__TASK PROMPT__. Nothing but the lines from the one containing "Only these system" through the end of the entries below should appear in your answer, transcribed exactly; please drop the pictures.
========================
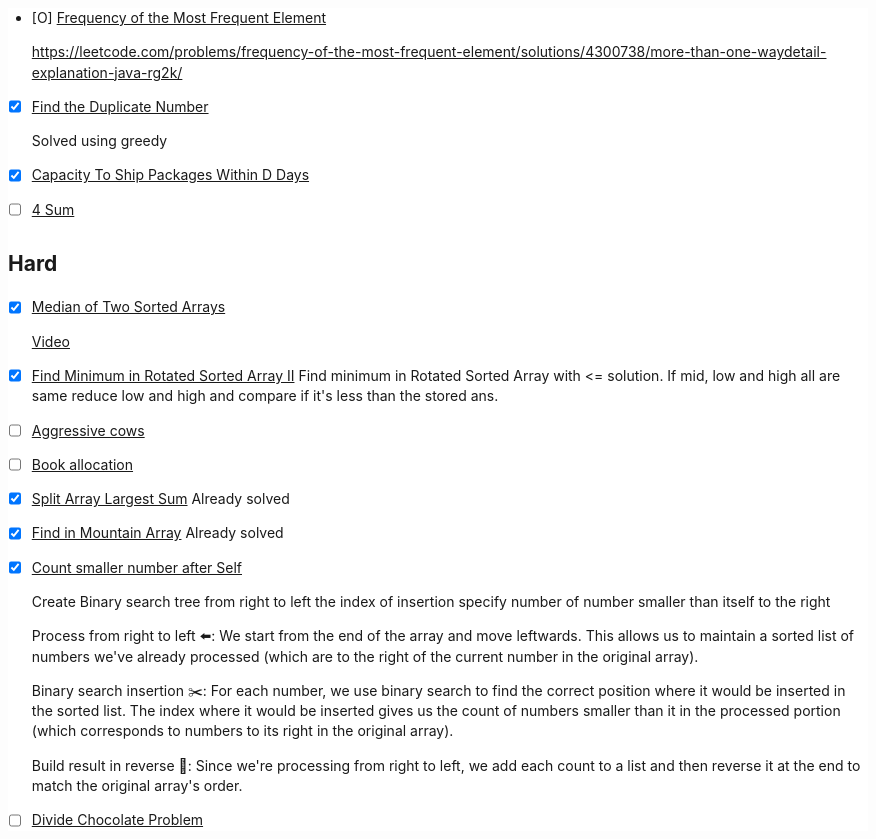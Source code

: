 - [O] [Frequency of the Most Frequent Element](https://leetcode.com/problems/frequency-of-the-most-frequent-element/)

    https://leetcode.com/problems/frequency-of-the-most-frequent-element/solutions/4300738/more-than-one-waydetail-explanation-java-rg2k/
    
- [X] [Find the Duplicate Number](https://leetcode.com/problems/find-the-duplicate-number/)

    Solved using greedy

- [X] [Capacity To Ship Packages Within D Days](https://leetcode.com/problems/capacity-to-ship-packages-within-d-days/)
- [ ] [4 Sum](https://leetcode.com/problems/4sum/)

## Hard
- [X] [Median of Two Sorted Arrays](https://leetcode.com/problems/median-of-two-sorted-arrays/)

    [Video](https://www.youtube.com/watch?v=F9c7LpRZWVQ&ab_channel=takeUforward)
    
- [X] [Find Minimum in Rotated Sorted Array II](https://leetcode.com/problems/find-minimum-in-rotated-sorted-array-ii/)
    Find minimum in Rotated Sorted Array with <= solution.
    If mid, low and high all are same reduce low and high and compare if it's less than the stored ans.
- [ ] [Aggressive cows](https://www.spoj.com/problems/AGGRCOW/)
- [ ] [Book allocation](https://www.geeksforgeeks.org/allocate-minimum-number-pages/)

- [X] [Split Array Largest Sum](https://leetcode.com/problems/split-array-largest-sum/)
    Already solved

- [X] [Find in Mountain Array](https://leetcode.com/problems/find-in-mountain-array/)
    Already solved

- [X] [Count smaller number after Self](https://leetcode.com/problems/count-of-smaller-numbers-after-self/)

    Create Binary search tree from right to left the index of insertion specify number of number smaller than itself to the right

    Process from right to left ⬅️: We start from the end of the array and move leftwards. This allows us to maintain a sorted list of numbers we've already processed (which are to the right of the current number in the original array).

    Binary search insertion ✂️: For each number, we use binary search to find the correct position where it would be inserted in the sorted list. The index where it would be inserted gives us the count of numbers smaller than it in the processed portion (which corresponds to numbers to its right in the original array).

    Build result in reverse 🔄: Since we're processing from right to left, we add each count to a list and then reverse it at the end to match the original array's order.

- [ ] [Divide Chocolate Problem](https://curiouschild.github.io/leetcode/2019/06/21/divide-chocolate.html)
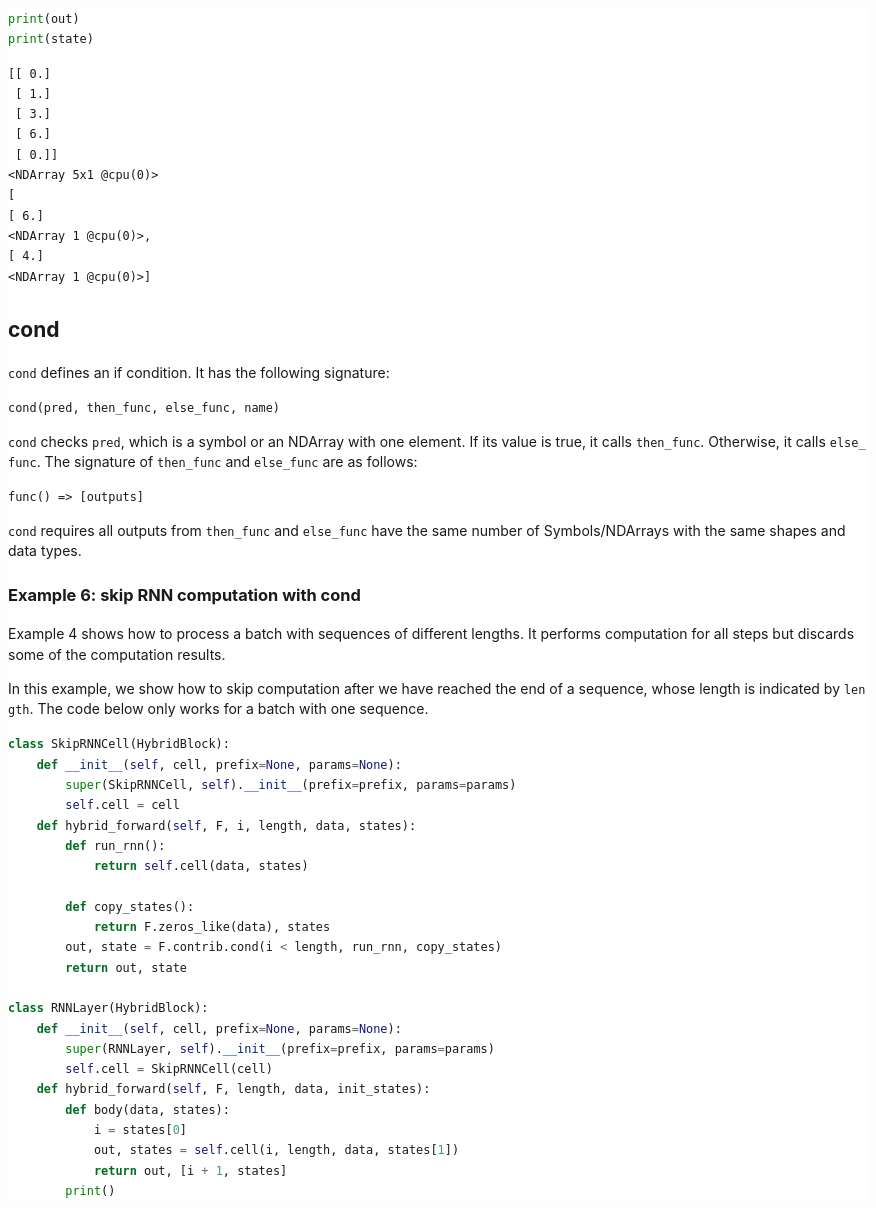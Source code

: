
 ```python
print(out)
print(state)
```

    
    [[ 0.]
     [ 1.]
     [ 3.]
     [ 6.]
     [ 0.]]
    <NDArray 5x1 @cpu(0)>
    [
    [ 6.]
    <NDArray 1 @cpu(0)>, 
    [ 4.]
    <NDArray 1 @cpu(0)>]


## cond
`cond` defines an if condition. It has the following signature:

```
cond(pred, then_func, else_func, name)
```

`cond` checks `pred`, which is a symbol or an NDArray with one element. If its value is true, it calls `then_func`. Otherwise, it calls `else_func`. The signature of `then_func` and `else_func` are as follows:

```
func() => [outputs]
```

`cond` requires all outputs from `then_func` and `else_func` have the same number of Symbols/NDArrays with the same shapes and data types.

### Example 6: skip RNN computation with cond
Example 4 shows how to process a batch with sequences of different lengths. It performs computation for all steps but discards some of the computation results.

In this example, we show how to skip computation after we have reached the end of a sequence, whose length is indicated by `length`. The code below only works for a batch with one sequence.


```python
class SkipRNNCell(HybridBlock):
    def __init__(self, cell, prefix=None, params=None):
        super(SkipRNNCell, self).__init__(prefix=prefix, params=params)
        self.cell = cell
    def hybrid_forward(self, F, i, length, data, states):
        def run_rnn():
            return self.cell(data, states)

        def copy_states():
            return F.zeros_like(data), states
        out, state = F.contrib.cond(i < length, run_rnn, copy_states)
        return out, state

class RNNLayer(HybridBlock):
    def __init__(self, cell, prefix=None, params=None):
        super(RNNLayer, self).__init__(prefix=prefix, params=params)
        self.cell = SkipRNNCell(cell)
    def hybrid_forward(self, F, length, data, init_states):
        def body(data, states):
            i = states[0]
            out, states = self.cell(i, length, data, states[1])
            return out, [i + 1, states]
        print()
```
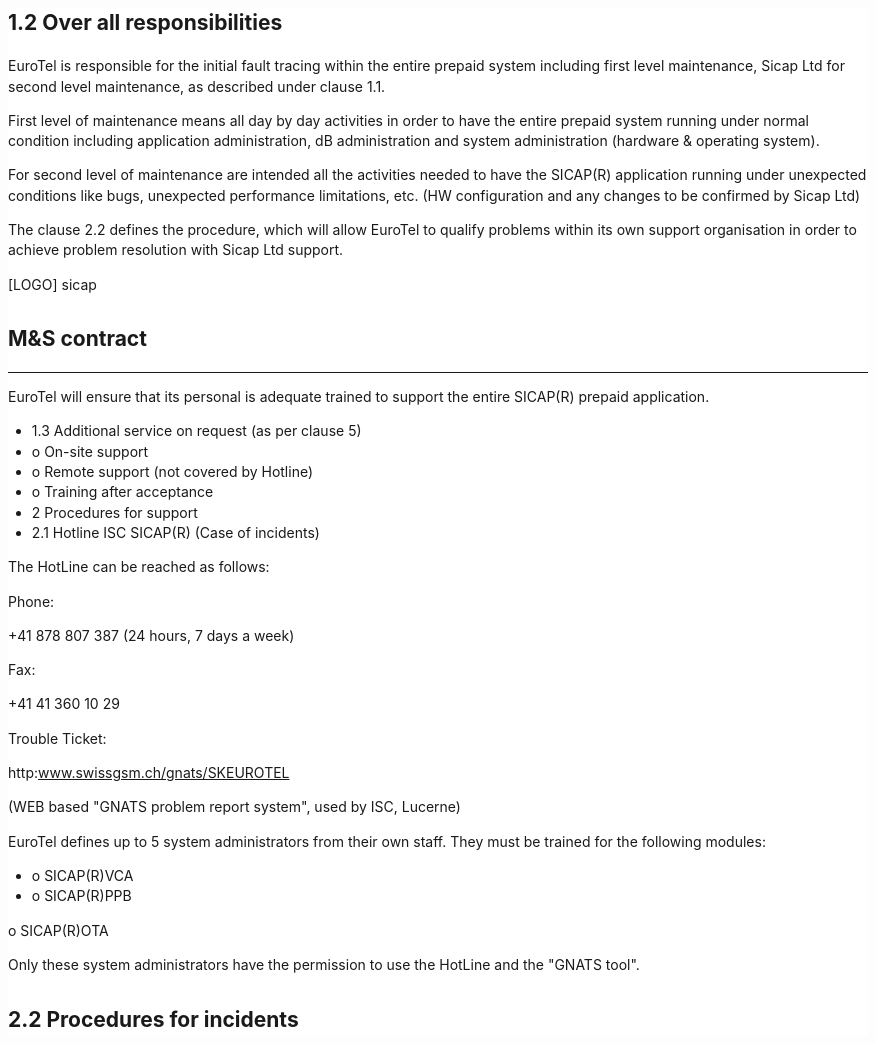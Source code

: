 ## 1.2   Over all responsibilities

EuroTel is responsible for the initial fault tracing within the entire prepaid system including first level maintenance, Sicap Ltd for second level maintenance, as described under clause 1.1.

First level of maintenance means all day by day activities in order to have the entire prepaid system running under normal condition including application administration, dB administration and system administration (hardware & operating system).

For second level of maintenance are intended all the activities needed to have the SICAP(R) application running under unexpected conditions like bugs, unexpected performance limitations, etc. (HW configuration and any changes to be confirmed by Sicap Ltd)

The clause 2.2 defines the procedure, which will allow EuroTel to qualify problems within its own support organisation in order to achieve problem resolution with Sicap Ltd support.

[LOGO] sicap

## M&S contract

--------------------------------------------------------------------------------

EuroTel will ensure that its personal is adequate trained to support the entire SICAP(R) prepaid application.

- 1.3   Additional service on request (as per clause 5)
- o     On-site support
- o     Remote support (not covered by Hotline)
- o     Training after acceptance
- 2     Procedures for support
- 2.1   Hotline ISC SICAP(R) (Case of incidents)

The HotLine can be reached as follows:

Phone:

+41 878 807 387 (24 hours, 7 days a week)

Fax:

+41 41 360 10 29

Trouble Ticket:

http:www.swissgsm.ch/gnats/SKEUROTEL

(WEB based "GNATS problem report system", used by ISC, Lucerne)

EuroTel defines up to 5 system administrators from their own staff. They must be trained for the following modules:

- o     SICAP(R)VCA
- o     SICAP(R)PPB

o     SICAP(R)OTA

Only these system administrators have the permission to use the HotLine and the "GNATS tool".

## 2.2   Procedures for incidents
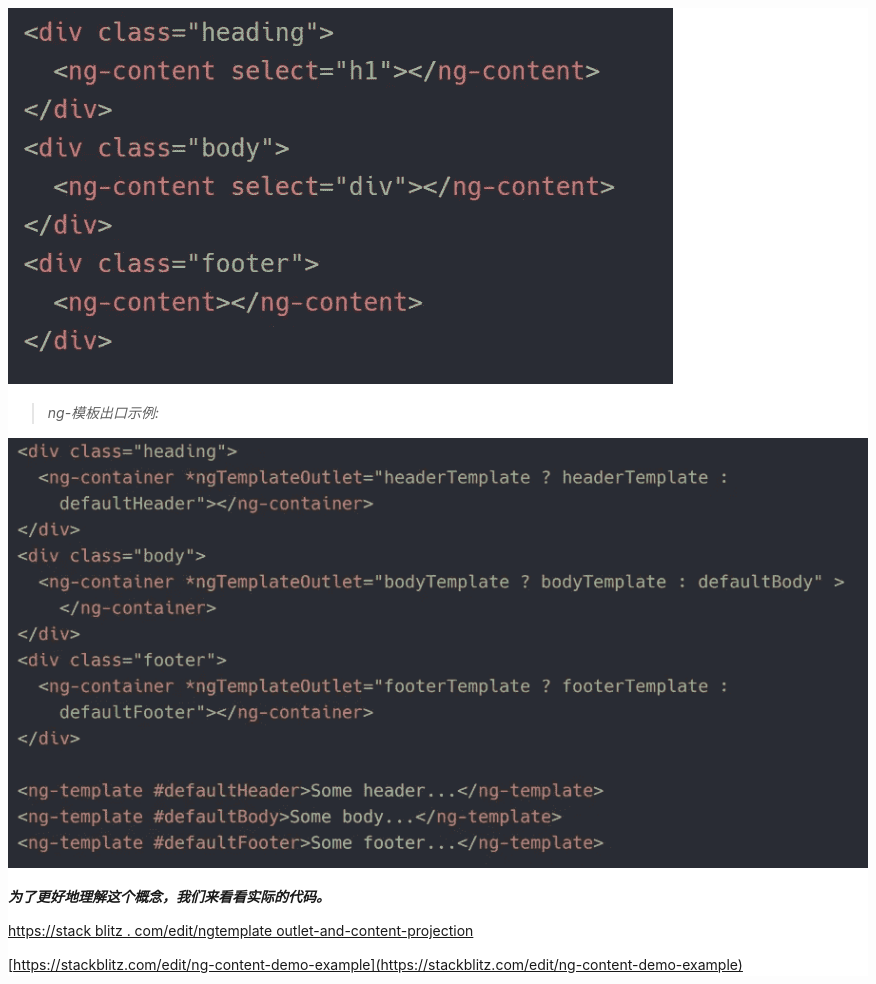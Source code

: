 ![](img/b950e7ca1c1dfe715329a95ff7d99182.png)

> *ng-模板出口示例:*

![](img/9a7bc54f93b475dc59e5e5bc1eb7f802.png)

***为了更好地理解这个概念，我们来看看实际的代码。***

[https://stack blitz . com/edit/ngtemplate outlet-and-content-projection](https://stackblitz.com/edit/ngtemplateoutlet-and-content-projection)

[https://stackblitz.com/edit/ng-content-demo-example](https://stackblitz.com/edit/ng-content-demo-example)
========================
__COMPLETED TASK__.
Only these system administrators have the permission to use the HotLine and the "GNATS tool".

## 2.2   Procedures for incidents
Source code

: ![](img/b950e7ca1c1dfe715329a95ff7d99182.png)

> *ng-模板出口示例:*

![](img/9a7bc54f93b475dc59e5e5bc1eb7f802.png)

***为了更好地理解这个概念，我们来看看实际的代码。***

[https://stack blitz . com/edit/ngtemplate outlet-and-content-projection](https://stackblitz.com/edit/ngtemplateoutlet-and-content-projection)

[https://stackblitz.com/edit/ng-content-demo-example](https://stackblitz.com/edit/ng-content-demo-example)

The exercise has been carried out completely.